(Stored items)
== == ==

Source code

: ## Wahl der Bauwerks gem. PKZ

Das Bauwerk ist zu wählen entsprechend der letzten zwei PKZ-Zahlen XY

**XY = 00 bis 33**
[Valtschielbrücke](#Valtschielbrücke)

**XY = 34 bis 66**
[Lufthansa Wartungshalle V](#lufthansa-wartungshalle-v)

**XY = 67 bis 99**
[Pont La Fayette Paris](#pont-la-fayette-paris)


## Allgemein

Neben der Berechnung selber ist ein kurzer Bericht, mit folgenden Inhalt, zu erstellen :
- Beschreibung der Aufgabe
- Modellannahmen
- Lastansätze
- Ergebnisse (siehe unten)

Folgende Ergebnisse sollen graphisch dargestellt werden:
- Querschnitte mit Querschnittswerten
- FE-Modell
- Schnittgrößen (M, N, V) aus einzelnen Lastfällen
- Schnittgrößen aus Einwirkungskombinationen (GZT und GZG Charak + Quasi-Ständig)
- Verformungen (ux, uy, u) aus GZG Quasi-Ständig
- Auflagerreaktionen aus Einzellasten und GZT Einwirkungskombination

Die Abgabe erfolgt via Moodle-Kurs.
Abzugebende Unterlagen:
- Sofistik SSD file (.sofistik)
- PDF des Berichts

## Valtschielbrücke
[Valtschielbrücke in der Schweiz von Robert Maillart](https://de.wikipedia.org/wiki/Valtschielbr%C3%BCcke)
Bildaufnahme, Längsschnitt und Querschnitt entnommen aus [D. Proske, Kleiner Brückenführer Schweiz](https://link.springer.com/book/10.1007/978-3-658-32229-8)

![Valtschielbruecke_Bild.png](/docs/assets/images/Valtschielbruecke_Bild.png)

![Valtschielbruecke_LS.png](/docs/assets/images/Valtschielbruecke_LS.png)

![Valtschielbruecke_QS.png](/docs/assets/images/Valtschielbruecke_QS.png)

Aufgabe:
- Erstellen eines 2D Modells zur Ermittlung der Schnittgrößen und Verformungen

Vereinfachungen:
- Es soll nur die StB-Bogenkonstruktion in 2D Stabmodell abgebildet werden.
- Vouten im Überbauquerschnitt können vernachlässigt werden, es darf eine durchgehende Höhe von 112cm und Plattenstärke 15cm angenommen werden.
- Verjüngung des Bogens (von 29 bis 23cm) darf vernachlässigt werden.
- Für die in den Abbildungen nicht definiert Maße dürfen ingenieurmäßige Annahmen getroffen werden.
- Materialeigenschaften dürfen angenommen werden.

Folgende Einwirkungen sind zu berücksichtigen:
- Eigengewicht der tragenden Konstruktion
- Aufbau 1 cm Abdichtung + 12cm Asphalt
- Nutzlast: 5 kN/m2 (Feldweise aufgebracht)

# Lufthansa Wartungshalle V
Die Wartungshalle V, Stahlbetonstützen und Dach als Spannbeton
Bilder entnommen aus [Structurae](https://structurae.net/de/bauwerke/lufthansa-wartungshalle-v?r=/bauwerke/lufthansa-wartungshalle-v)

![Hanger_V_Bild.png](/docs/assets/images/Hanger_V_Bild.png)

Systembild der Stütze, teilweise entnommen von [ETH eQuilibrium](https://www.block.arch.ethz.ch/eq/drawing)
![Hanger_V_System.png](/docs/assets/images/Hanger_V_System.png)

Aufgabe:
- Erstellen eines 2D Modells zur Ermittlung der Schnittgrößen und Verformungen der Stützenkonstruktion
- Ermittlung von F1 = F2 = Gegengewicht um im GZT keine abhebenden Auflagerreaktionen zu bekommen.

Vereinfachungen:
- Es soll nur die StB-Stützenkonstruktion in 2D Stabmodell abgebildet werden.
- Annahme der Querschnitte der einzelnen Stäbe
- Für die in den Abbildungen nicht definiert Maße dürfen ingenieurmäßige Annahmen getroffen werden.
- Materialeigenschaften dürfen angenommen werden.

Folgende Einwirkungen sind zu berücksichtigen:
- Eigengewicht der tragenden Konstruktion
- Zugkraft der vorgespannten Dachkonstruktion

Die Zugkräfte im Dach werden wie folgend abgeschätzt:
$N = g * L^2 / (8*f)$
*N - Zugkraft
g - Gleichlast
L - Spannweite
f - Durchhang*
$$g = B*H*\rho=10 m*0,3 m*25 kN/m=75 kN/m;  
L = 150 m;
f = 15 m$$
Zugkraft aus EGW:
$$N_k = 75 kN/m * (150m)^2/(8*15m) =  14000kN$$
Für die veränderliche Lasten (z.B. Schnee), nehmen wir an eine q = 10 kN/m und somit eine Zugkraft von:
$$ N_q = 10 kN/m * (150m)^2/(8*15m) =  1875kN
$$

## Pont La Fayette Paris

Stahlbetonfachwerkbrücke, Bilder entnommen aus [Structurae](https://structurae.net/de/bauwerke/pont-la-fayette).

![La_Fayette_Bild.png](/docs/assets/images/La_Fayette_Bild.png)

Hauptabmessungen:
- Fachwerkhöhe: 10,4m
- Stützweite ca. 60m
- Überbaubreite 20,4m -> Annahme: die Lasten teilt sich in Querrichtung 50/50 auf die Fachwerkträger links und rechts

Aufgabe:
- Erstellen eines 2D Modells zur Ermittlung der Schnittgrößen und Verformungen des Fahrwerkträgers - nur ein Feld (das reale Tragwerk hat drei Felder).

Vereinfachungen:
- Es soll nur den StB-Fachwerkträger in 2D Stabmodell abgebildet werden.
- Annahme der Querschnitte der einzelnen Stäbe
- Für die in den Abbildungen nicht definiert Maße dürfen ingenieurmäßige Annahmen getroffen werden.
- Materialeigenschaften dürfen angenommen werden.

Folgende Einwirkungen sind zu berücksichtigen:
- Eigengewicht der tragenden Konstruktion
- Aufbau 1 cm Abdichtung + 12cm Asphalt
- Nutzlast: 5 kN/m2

== == ==

Task to carry out = All the data above must be copied again. Leave nothing out.

Response area =
Source code

: ## Wahl der Bauwerks gem. PKZ

Das Bauwerk ist zu wählen entsprechend der letzten zwei PKZ-Zahlen XY

**XY = 00 bis 33**
[Valtschielbrücke](#Valtschielbrücke)

**XY = 34 bis 66**
[Lufthansa Wartungshalle V](#lufthansa-wartungshalle-v)

**XY = 67 bis 99**
[Pont La Fayette Paris](#pont-la-fayette-paris)


## Allgemein

Neben der Berechnung selber ist ein kurzer Bericht, mit folgenden Inhalt, zu erstellen :
- Beschreibung der Aufgabe
- Modellannahmen
- Lastansätze
- Ergebnisse (siehe unten)

Folgende Ergebnisse sollen graphisch dargestellt werden:
- Querschnitte mit Querschnittswerten
- FE-Modell
- Schnittgrößen (M, N, V) aus einzelnen Lastfällen
- Schnittgrößen aus Einwirkungskombinationen (GZT und GZG Charak + Quasi-Ständig)
- Verformungen (ux, uy, u) aus GZG Quasi-Ständig
- Auflagerreaktionen aus Einzellasten und GZT Einwirkungskombination

Die Abgabe erfolgt via Moodle-Kurs.
Abzugebende Unterlagen:
- Sofistik SSD file (.sofistik)
- PDF des Berichts

## Valtschielbrücke
[Valtschielbrücke in der Schweiz von Robert Maillart](https://de.wikipedia.org/wiki/Valtschielbr%C3%BCcke)
Bildaufnahme, Längsschnitt und Querschnitt entnommen aus [D. Proske, Kleiner Brückenführer Schweiz](https://link.springer.com/book/10.1007/978-3-658-32229-8)

![Valtschielbruecke_Bild.png](/docs/assets/images/Valtschielbruecke_Bild.png)

![Valtschielbruecke_LS.png](/docs/assets/images/Valtschielbruecke_LS.png)

![Valtschielbruecke_QS.png](/docs/assets/images/Valtschielbruecke_QS.png)

Aufgabe:
- Erstellen eines 2D Modells zur Ermittlung der Schnittgrößen und Verformungen

Vereinfachungen:
- Es soll nur die StB-Bogenkonstruktion in 2D Stabmodell abgebildet werden.
- Vouten im Überbauquerschnitt können vernachlässigt werden, es darf eine durchgehende Höhe von 112cm und Plattenstärke 15cm angenommen werden.
- Verjüngung des Bogens (von 29 bis 23cm) darf vernachlässigt werden.
- Für die in den Abbildungen nicht definiert Maße dürfen ingenieurmäßige Annahmen getroffen werden.
- Materialeigenschaften dürfen angenommen werden.

Folgende Einwirkungen sind zu berücksichtigen:
- Eigengewicht der tragenden Konstruktion
- Aufbau 1 cm Abdichtung + 12cm Asphalt
- Nutzlast: 5 kN/m2 (Feldweise aufgebracht)

# Lufthansa Wartungshalle V
Die Wartungshalle V, Stahlbetonstützen und Dach als Spannbeton
Bilder entnommen aus [Structurae](https://structurae.net/de/bauwerke/lufthansa-wartungshalle-v?r=/bauwerke/lufthansa-wartungshalle-v)

![Hanger_V_Bild.png](/docs/assets/images/Hanger_V_Bild.png)

Systembild der Stütze, teilweise entnommen von [ETH eQuilibrium](https://www.block.arch.ethz.ch/eq/drawing)
![Hanger_V_System.png](/docs/assets/images/Hanger_V_System.png)

Aufgabe:
- Erstellen eines 2D Modells zur Ermittlung der Schnittgrößen und Verformungen der Stützenkonstruktion
- Ermittlung von F1 = F2 = Gegengewicht um im GZT keine abhebenden Auflagerreaktionen zu bekommen.

Vereinfachungen:
- Es soll nur die StB-Stützenkonstruktion in 2D Stabmodell abgebildet werden.
- Annahme der Querschnitte der einzelnen Stäbe
- Für die in den Abbildungen nicht definiert Maße dürfen ingenieurmäßige Annahmen getroffen werden.
- Materialeigenschaften dürfen angenommen werden.

Folgende Einwirkungen sind zu berücksichtigen:
- Eigengewicht der tragenden Konstruktion
- Zugkraft der vorgespannten Dachkonstruktion

Die Zugkräfte im Dach werden wie folgend abgeschätzt:
$N = g * L^2 / (8*f)$
*N - Zugkraft
g - Gleichlast
L - Spannweite
f - Durchhang*
$$g = B*H*\rho=10 m*0,3 m*25 kN/m=75 kN/m;  
L = 150 m;
f = 15 m$$
Zugkraft aus EGW:
$$N_k = 75 kN/m * (150m)^2/(8*15m) =  14000kN$$
Für die veränderliche Lasten (z.B. Schnee), nehmen wir an eine q = 10 kN/m und somit eine Zugkraft von:
$$ N_q = 10 kN/m * (150m)^2/(8*15m) =  1875kN
$$

## Pont La Fayette Paris

Stahlbetonfachwerkbrücke, Bilder entnommen aus [Structurae](https://structurae.net/de/bauwerke/pont-la-fayette).

![La_Fayette_Bild.png](/docs/assets/images/La_Fayette_Bild.png)

Hauptabmessungen:
- Fachwerkhöhe: 10,4m
- Stützweite ca. 60m
- Überbaubreite 20,4m -> Annahme: die Lasten teilt sich in Querrichtung 50/50 auf die Fachwerkträger links und rechts

Aufgabe:
- Erstellen eines 2D Modells zur Ermittlung der Schnittgrößen und Verformungen des Fahrwerkträgers - nur ein Feld (das reale Tragwerk hat drei Felder).

Vereinfachungen:
- Es soll nur den StB-Fachwerkträger in 2D Stabmodell abgebildet werden.
- Annahme der Querschnitte der einzelnen Stäbe
- Für die in den Abbildungen nicht definiert Maße dürfen ingenieurmäßige Annahmen getroffen werden.
- Materialeigenschaften dürfen angenommen werden.

Folgende Einwirkungen sind zu berücksichtigen:
- Eigengewicht der tragenden Konstruktion
- Aufbau 1 cm Abdichtung + 12cm Asphalt
- Nutzlast: 5 kN/m2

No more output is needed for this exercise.